## How to complete this task:
The lines to copy are those with "Precondizione" in them. Pull each one from the entries below.

## Dataset entries:
------

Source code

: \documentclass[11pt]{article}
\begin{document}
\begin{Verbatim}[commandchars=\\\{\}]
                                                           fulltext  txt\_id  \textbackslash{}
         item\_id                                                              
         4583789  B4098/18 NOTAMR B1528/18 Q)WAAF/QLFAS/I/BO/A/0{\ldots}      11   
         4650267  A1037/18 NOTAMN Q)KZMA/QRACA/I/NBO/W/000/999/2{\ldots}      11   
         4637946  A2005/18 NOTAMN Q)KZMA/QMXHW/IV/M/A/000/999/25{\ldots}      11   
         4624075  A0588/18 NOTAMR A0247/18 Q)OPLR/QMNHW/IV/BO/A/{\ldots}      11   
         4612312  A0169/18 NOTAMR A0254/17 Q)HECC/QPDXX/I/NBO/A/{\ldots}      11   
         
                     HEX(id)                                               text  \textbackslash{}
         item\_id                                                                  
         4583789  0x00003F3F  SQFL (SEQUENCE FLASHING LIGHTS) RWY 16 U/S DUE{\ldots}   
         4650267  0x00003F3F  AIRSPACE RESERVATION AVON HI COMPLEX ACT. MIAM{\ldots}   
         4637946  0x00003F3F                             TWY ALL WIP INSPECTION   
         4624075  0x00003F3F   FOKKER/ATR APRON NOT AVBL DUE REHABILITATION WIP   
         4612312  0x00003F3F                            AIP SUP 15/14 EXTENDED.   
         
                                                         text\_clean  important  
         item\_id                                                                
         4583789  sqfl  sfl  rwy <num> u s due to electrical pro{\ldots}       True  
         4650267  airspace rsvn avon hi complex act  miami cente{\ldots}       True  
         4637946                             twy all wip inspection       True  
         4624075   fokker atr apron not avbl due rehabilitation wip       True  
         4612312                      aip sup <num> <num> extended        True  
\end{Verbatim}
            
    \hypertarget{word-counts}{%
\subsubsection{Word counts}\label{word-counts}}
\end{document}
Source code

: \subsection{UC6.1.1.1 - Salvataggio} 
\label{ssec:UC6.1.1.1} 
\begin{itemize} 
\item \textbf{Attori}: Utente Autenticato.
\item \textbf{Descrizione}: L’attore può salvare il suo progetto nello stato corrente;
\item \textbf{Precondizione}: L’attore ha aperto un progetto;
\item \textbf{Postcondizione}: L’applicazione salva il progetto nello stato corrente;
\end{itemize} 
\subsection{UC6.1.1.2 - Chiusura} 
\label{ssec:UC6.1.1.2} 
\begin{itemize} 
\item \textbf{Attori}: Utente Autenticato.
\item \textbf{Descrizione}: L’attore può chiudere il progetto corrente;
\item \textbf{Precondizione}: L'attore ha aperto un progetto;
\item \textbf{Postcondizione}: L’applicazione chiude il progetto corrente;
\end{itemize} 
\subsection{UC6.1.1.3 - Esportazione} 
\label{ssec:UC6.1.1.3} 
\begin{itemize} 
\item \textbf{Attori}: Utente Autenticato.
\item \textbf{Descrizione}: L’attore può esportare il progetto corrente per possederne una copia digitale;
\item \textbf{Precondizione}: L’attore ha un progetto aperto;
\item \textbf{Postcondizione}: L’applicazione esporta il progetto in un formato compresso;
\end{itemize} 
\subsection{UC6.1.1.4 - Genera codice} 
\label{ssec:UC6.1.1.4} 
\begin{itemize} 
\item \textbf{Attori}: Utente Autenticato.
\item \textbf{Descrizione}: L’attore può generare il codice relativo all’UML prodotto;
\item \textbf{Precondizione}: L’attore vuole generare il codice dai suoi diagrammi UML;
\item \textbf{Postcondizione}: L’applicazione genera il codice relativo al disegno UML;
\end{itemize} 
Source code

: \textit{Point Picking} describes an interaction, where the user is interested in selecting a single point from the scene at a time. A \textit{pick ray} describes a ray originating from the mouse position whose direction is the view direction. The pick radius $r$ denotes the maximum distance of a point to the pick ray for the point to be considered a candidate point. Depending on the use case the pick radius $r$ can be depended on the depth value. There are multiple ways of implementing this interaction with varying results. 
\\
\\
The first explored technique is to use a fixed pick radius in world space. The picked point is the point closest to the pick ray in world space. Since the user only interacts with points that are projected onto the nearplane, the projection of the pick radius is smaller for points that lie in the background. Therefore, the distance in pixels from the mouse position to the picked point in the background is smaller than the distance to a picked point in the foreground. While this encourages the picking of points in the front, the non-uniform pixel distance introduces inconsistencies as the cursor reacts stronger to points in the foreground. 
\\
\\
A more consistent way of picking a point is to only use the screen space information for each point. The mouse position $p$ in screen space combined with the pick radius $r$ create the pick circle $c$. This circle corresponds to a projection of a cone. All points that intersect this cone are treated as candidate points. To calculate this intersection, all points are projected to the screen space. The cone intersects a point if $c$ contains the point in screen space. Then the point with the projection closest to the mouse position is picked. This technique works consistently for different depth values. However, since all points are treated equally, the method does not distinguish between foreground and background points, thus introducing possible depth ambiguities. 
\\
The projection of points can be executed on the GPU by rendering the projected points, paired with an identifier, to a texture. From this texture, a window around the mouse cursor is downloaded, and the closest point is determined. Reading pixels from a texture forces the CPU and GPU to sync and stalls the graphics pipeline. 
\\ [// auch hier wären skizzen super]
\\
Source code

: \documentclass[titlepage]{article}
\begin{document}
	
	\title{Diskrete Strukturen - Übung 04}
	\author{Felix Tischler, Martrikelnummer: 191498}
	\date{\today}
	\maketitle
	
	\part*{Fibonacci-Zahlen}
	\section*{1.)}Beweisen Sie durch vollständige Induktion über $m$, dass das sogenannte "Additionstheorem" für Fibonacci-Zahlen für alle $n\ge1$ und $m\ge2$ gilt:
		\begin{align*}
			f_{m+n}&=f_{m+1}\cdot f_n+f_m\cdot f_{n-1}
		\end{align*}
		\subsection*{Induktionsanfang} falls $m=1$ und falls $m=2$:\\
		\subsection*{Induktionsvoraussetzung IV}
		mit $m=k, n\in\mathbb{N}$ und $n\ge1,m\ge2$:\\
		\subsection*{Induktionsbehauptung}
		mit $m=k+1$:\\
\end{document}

------

## Solution to this problem:
\item \textbf{Precondizione}: L’attore ha aperto un progetto;
\item \textbf{Precondizione}: L'attore ha aperto un progetto;
\item \textbf{Precondizione}: L’attore ha un progetto aperto;
\item \textbf{Precondizione}: L’attore vuole generare il codice dai suoi diagrammi UML;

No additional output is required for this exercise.